_TASK BRIEF:_ Since only part of the records is wanted, repeat exactly the lines from the one containing "#include <stdio.h>" through the last line, both included.

(Stored data)
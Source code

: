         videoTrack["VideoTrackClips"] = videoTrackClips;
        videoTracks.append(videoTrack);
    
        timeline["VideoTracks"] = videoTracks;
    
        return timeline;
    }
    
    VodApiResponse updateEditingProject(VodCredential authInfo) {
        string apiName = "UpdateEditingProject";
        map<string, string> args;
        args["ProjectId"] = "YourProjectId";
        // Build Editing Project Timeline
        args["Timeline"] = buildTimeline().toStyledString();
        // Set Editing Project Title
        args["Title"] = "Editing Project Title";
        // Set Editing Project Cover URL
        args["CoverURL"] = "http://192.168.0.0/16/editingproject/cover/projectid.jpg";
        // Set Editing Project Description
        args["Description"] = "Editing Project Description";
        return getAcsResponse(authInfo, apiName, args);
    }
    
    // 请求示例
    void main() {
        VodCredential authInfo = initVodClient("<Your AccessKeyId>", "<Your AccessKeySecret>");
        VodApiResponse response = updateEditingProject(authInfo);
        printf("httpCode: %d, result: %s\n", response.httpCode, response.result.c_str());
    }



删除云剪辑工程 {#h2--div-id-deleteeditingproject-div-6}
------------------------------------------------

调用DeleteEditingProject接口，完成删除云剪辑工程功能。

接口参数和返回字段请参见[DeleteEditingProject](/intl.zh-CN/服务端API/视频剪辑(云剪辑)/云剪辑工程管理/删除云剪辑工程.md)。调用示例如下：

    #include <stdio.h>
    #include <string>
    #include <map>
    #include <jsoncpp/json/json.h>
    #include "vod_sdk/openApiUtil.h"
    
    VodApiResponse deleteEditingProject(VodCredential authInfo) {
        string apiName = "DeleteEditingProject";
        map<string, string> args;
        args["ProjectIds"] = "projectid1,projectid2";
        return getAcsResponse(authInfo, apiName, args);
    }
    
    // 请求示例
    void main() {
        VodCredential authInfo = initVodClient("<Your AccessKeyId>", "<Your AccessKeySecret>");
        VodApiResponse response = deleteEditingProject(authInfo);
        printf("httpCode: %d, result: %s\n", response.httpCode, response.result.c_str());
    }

_ANSWER:_
    #include <stdio.h>
    #include <string>
    #include <map>
    #include <jsoncpp/json/json.h>
    #include "vod_sdk/openApiUtil.h"
    
    VodApiResponse deleteEditingProject(VodCredential authInfo) {
        string apiName = "DeleteEditingProject";
        map<string, string> args;
        args["ProjectIds"] = "projectid1,projectid2";
        return getAcsResponse(authInfo, apiName, args);
    }
    
    // 请求示例
    void main() {
        VodCredential authInfo = initVodClient("<Your AccessKeyId>", "<Your AccessKeySecret>");
        VodApiResponse response = deleteEditingProject(authInfo);
        printf("httpCode: %d, result: %s\n", response.httpCode, response.result.c_str());
    }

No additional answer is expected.